Ascolto le prime tre parole, “Esiste la felicità?” e devo spegnere, non riesco ad andare avanti. Che dire? Quando la parola di una persona vera, proprio come la Parola di Dio, ti tocca nella carne, ti segna. Non ci sono “ma” che tengano.
Eh sì Sergio, la carne: quante volte ne hai parlato, ricordi? È l’umano… quello che citavi sempre perché tu hai sempre sottolineato l’umanità di Dio, il volto della Divina Dolcezza che viene in mezzo agli uomini. Va un po’meglio se riprendo in mano il tuo testamento. Alcune righe ora le cito a memoria.. ok ok, non arrabbiarti Sergio.
So che sei allergico ad ogni visibilità e avevi chiesto che dei tuoi scritti non fosse pubblicato nulla, ma che venissero lasciati solo per una possibile ricostruzione del cammino che la comunità di Redona ha fatto per attuare il Concilio. Ecco, vedi? Ti sto citando! Scusami, non faccio apposta, ne ho un disperato bisogno. Nel post scriptum hai segnalato che l’unico ingombro che lasciavi erano i libri.
Ti ricordi Sergio quando ti ho portato l’invito alla prima Messa? Io sono della parrocchia di Santa Caterina, ma avevo fatto la catechesi e i sacramenti con i miei compagni di scuola a Redona. La prima eucarestia che ho ricevuto, quell’Eucarestia che oggi celebro anch’io, l’ho ricevuta da te. E chi la dimentica? Dicevo che, portandoti l’invito, mi dicesti subito che non ti era possibile partecipare a causa di un impegno. E poi, che mi dicesti? “Alberto, mi raccomando, dove andrai in parrocchia porta quel che serve. Se dimentichi qualcosa non fa niente, ma non dimenticarti di portare i libri!”.
Ho cercato di seguire il tuo consiglio Sergio, di coniugare la pastorale con la mia gente con la lettura e lo studio, perché anche la lettura e lo studio divenissero forma ordinaria del mio voler bene alla gente. Il tutto vissuto nella preghiera, perché è lì che la Divina Dolcezza viene presso ciascuno di noi. Con tanta fatica, ma con maggior riconoscenza e affetto, rileggo le ultime righe del tuo testamento, che voglio donare a tutti quelli che leggeranno queste mie poche righe confuse, “buttate giù” di getto ma col cuore:
Ho tanta voglia di vedere il Signore, di incontrarlo. Sono curioso di vedere che cosa saprà darmi di più di quanto mi ha già dato in questa vita. Sono emozionato nel pensare a che cosa vorrà dire per me vivere accanto a lui! Ho voglia di ritrovare alcune persone il cui distacco mi ha lacerato. Ho voglia di ritrovare la bellezza di questo mondo che abbandono con tanta nostalgia.

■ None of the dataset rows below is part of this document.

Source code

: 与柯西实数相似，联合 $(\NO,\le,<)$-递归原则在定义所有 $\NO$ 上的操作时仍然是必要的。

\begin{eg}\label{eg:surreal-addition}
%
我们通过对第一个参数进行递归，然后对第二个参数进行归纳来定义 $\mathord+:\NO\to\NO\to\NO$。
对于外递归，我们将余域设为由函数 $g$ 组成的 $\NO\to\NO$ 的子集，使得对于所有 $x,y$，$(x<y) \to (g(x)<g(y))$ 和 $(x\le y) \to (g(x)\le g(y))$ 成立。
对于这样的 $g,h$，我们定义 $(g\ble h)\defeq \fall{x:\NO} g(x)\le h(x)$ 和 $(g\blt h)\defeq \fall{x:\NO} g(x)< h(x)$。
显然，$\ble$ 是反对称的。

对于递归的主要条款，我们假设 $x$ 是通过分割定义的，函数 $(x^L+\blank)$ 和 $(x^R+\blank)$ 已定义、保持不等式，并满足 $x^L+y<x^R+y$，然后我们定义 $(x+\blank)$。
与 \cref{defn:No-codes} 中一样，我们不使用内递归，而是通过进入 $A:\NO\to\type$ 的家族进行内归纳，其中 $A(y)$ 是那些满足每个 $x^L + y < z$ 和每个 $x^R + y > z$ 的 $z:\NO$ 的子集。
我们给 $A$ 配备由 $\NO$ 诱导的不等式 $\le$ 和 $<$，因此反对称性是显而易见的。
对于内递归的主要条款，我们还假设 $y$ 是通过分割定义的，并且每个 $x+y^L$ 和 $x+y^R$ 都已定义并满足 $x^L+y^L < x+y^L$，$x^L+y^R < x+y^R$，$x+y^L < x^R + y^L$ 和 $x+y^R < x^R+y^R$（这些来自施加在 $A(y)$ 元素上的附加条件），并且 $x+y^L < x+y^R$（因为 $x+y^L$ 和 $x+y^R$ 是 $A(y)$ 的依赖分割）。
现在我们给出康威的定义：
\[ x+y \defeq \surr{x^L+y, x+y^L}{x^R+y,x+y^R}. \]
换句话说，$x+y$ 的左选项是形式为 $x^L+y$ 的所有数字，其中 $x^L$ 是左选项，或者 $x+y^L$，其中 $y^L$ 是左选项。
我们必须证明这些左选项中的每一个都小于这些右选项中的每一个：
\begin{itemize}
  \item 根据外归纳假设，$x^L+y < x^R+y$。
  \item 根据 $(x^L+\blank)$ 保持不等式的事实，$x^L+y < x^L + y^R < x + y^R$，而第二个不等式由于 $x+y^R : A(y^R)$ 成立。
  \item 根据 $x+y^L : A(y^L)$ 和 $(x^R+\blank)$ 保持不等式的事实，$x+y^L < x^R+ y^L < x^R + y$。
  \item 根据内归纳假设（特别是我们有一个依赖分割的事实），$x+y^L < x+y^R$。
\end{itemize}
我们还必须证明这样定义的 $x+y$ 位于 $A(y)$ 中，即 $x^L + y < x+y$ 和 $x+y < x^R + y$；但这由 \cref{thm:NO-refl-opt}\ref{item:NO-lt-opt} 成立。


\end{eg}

Va bene Sergio, la smetto. Però lasciami dire che ci manchi, questo sì. Continua a guardarci, per favore. Ti saluto, ora. Il caro amico don Alberto, tuo amicissimo, salutando qui a Grumello la nostra signorina Eusebia, concluse così il suo testo: “Arrivederci Eusebia, arrivederci”. Ecco, ti saluto così anch’io, oggi: “Arrivederci Sergio, arrivederci!”